Cell plasticity is cellular phenomenon whereby cells show reversible transitions between cell states may underlie the problems of cells becoming resistant to the current therapies, and also their entry into and the exit from dormancy. But how do cells acquire such plasticity? Our hypothesis, based on our work on neural stem cells, is that cancer cell plasticity is caused by an underlying fluidity in the dynamics of gene expression.
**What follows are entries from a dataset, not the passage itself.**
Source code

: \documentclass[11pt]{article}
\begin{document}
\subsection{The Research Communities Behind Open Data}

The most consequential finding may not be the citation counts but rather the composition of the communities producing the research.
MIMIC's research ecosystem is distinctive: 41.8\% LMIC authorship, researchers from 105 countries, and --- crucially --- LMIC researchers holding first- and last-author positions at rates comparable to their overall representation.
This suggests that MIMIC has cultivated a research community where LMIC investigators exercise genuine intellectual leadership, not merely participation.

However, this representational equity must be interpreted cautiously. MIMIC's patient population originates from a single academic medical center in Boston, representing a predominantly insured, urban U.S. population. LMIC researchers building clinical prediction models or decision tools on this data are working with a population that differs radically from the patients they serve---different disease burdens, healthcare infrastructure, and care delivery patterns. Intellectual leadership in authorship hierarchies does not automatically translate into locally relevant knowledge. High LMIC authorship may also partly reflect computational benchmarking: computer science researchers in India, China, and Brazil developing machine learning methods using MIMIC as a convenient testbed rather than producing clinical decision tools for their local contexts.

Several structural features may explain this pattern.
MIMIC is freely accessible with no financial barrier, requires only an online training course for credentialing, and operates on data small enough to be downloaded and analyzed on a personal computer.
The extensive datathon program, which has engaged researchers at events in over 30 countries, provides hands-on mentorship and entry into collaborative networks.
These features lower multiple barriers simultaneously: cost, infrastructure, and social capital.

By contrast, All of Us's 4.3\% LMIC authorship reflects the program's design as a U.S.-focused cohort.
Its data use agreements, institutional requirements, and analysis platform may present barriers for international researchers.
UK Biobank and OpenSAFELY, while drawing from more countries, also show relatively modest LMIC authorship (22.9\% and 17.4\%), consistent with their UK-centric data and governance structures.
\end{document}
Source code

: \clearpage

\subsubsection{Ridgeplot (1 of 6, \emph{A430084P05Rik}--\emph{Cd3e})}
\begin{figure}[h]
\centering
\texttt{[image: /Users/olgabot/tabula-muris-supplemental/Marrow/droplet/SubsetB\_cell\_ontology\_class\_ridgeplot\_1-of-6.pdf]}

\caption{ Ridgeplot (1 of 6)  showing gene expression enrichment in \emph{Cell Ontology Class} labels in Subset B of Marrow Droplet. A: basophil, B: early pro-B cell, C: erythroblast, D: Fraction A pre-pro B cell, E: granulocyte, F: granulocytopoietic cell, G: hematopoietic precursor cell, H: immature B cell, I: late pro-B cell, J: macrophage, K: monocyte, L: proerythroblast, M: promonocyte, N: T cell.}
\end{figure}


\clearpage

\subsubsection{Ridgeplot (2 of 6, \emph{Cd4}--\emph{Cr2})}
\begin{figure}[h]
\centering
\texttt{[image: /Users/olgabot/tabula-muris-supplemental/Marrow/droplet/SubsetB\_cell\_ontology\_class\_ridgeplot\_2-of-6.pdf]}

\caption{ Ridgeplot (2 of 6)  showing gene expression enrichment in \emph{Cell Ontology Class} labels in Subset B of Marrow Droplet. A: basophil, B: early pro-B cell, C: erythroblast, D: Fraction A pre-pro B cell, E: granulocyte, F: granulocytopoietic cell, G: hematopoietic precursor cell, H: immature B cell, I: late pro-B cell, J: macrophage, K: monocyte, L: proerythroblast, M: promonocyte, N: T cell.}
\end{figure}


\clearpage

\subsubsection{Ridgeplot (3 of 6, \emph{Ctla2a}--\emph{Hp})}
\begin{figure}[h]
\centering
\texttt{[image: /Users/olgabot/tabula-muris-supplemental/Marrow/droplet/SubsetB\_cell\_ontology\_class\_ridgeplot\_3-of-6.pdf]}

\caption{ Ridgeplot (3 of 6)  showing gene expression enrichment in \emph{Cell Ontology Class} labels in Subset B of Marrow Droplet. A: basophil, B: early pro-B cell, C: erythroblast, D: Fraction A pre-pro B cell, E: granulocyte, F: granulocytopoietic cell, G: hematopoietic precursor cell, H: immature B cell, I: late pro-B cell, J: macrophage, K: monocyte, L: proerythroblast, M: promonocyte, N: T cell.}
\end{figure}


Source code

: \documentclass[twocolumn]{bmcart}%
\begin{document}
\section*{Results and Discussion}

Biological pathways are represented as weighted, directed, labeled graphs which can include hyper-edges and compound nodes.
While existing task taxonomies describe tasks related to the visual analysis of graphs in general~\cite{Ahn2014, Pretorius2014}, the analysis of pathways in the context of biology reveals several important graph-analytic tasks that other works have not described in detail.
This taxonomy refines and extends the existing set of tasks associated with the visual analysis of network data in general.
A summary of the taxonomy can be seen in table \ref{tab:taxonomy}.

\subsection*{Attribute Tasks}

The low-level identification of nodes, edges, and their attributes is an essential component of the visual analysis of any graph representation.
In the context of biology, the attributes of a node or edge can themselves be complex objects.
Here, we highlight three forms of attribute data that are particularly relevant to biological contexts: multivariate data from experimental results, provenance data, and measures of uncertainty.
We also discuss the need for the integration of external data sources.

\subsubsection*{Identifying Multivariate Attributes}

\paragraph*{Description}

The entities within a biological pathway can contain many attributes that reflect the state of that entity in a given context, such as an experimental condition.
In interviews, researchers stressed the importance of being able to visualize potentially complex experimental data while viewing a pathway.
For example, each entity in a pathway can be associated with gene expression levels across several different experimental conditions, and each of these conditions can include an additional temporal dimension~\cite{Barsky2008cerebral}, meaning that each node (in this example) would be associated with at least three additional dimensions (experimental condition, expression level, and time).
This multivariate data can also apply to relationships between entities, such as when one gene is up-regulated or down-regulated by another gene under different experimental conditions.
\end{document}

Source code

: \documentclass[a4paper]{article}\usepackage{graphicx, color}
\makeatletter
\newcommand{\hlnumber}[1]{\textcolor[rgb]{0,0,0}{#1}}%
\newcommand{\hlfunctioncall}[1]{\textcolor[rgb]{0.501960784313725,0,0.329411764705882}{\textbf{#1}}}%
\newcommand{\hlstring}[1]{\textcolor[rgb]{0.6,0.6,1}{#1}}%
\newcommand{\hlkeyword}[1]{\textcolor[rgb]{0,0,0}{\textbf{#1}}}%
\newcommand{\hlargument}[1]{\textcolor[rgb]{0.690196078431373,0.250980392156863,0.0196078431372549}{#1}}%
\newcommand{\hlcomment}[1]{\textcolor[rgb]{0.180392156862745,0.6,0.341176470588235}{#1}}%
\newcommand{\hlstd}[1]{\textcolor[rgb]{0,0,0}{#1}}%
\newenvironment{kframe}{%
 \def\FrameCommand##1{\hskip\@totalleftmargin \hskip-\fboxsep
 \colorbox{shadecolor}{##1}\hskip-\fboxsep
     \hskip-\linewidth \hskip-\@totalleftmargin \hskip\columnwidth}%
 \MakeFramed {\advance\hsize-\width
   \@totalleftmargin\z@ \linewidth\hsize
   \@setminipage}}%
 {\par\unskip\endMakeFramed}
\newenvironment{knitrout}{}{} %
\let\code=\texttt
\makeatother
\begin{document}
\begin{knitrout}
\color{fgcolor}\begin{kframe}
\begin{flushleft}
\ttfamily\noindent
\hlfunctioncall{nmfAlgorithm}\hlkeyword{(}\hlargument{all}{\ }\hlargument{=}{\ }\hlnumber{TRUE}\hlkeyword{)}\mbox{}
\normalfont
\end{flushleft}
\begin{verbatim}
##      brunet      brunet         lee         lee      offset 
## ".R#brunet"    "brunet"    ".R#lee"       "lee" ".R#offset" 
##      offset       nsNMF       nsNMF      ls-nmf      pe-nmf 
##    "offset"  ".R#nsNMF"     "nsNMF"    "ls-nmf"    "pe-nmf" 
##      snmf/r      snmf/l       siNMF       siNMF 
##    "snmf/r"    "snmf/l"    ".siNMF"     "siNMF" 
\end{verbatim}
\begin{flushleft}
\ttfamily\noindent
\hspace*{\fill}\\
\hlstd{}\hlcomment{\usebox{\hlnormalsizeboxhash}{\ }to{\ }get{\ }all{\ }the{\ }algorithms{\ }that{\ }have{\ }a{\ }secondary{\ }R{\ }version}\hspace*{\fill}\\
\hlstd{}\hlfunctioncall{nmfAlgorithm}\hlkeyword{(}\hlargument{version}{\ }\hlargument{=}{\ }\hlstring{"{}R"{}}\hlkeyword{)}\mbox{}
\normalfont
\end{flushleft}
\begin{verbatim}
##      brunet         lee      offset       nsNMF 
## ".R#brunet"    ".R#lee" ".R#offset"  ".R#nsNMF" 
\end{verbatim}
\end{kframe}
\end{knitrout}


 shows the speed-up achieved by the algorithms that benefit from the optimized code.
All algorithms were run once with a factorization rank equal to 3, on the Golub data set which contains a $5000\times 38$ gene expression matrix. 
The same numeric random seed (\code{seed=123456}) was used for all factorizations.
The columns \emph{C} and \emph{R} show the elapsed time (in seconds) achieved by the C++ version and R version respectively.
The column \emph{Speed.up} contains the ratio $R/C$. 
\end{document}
This fluidity, which can manifest itself as oscillatory gene expression, is an inherent property of some gene expression networks that are based on negative feedback, biological delays and instability of molecular components. Using these criteria in a bioinformatic screen, we have identified and validated novel oscillatory genes in a breast cancer context.

In this project, we aim first, to understand how dynamic gene expression of a key oscillatory gene that we have identified, the repressor element 1 silencing transcription factor (REST). REST is already known as a tumour suppressor but the dynamic propertied of its expression have not been studied before. We will examine whether and how dynamic REST expression leads to the creation of different cellular states within a tumour. Then, we aim to manipulate the dynamics of expression of that gene with new technologies in order to lock cells in a desired state, for example preventing dormancy or preventing exit from dormancy. Intuition and biological methods are not enough to understand complex dynamic behavior therefore we will use a combination of cutting-edge experiments and mathematical theory.